> What is required: The number of lines in the entries below holding the word "basics" is all that is needed here.

> Provided data:

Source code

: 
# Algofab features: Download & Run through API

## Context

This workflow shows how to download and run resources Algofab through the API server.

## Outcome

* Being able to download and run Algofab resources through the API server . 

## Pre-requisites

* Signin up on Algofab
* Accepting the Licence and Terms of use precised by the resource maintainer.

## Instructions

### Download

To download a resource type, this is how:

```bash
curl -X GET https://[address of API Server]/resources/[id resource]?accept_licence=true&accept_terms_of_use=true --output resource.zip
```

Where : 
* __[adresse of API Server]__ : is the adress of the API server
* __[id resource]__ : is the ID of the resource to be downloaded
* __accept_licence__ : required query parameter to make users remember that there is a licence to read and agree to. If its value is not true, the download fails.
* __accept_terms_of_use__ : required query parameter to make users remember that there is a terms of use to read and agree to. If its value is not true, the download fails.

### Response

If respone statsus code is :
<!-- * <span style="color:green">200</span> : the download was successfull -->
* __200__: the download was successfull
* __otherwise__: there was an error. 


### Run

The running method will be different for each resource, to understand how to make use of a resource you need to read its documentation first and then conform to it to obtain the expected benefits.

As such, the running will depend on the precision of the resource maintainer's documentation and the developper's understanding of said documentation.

--

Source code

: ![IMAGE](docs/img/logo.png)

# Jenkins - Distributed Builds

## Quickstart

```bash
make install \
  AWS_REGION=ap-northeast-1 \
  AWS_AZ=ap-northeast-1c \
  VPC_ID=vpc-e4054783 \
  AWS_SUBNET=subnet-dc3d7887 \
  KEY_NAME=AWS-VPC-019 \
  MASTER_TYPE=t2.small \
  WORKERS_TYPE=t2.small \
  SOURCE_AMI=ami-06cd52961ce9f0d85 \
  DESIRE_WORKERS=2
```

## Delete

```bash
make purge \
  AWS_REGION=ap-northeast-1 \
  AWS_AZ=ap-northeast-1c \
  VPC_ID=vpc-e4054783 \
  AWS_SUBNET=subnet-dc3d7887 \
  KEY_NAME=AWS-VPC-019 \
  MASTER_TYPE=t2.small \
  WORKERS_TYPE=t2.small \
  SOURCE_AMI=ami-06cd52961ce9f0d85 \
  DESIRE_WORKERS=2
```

--

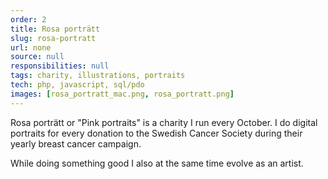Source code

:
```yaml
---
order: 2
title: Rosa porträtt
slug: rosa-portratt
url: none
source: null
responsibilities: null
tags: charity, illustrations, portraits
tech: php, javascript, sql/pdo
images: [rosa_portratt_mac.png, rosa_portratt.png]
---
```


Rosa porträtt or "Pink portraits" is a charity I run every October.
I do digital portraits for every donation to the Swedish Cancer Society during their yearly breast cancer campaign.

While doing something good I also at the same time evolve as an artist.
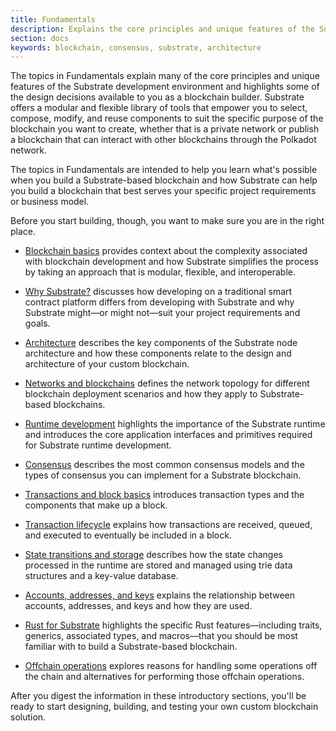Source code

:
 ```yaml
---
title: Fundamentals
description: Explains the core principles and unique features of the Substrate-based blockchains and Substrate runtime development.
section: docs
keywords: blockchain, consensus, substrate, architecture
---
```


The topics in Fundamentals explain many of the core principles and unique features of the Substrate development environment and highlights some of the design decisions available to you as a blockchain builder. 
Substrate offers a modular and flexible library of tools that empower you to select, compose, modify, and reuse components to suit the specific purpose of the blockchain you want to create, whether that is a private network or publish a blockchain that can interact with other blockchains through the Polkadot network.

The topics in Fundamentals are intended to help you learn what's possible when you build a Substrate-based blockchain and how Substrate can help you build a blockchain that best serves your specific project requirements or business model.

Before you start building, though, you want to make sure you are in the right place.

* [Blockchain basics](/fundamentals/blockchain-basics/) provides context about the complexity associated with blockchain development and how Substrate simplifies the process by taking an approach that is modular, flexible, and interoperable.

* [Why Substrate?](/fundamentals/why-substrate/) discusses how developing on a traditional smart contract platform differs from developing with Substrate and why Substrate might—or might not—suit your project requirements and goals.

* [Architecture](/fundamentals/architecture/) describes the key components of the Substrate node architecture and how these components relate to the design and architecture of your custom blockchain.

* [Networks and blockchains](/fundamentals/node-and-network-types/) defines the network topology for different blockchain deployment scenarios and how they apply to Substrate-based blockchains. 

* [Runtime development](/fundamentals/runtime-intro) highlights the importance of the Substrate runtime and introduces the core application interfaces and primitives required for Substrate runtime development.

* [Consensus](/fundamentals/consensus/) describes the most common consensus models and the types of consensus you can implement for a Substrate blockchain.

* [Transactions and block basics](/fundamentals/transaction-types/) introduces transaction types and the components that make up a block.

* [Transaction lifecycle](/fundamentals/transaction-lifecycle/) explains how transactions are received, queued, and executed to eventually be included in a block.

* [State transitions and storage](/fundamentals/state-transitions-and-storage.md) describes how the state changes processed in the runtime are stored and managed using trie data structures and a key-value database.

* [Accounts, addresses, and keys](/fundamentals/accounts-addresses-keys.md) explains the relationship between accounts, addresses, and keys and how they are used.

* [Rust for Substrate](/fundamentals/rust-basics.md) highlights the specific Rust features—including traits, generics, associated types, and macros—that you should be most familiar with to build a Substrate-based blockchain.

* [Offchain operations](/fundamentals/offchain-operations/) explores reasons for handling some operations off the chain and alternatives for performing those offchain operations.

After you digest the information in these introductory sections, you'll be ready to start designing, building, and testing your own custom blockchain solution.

> Expected answer: 3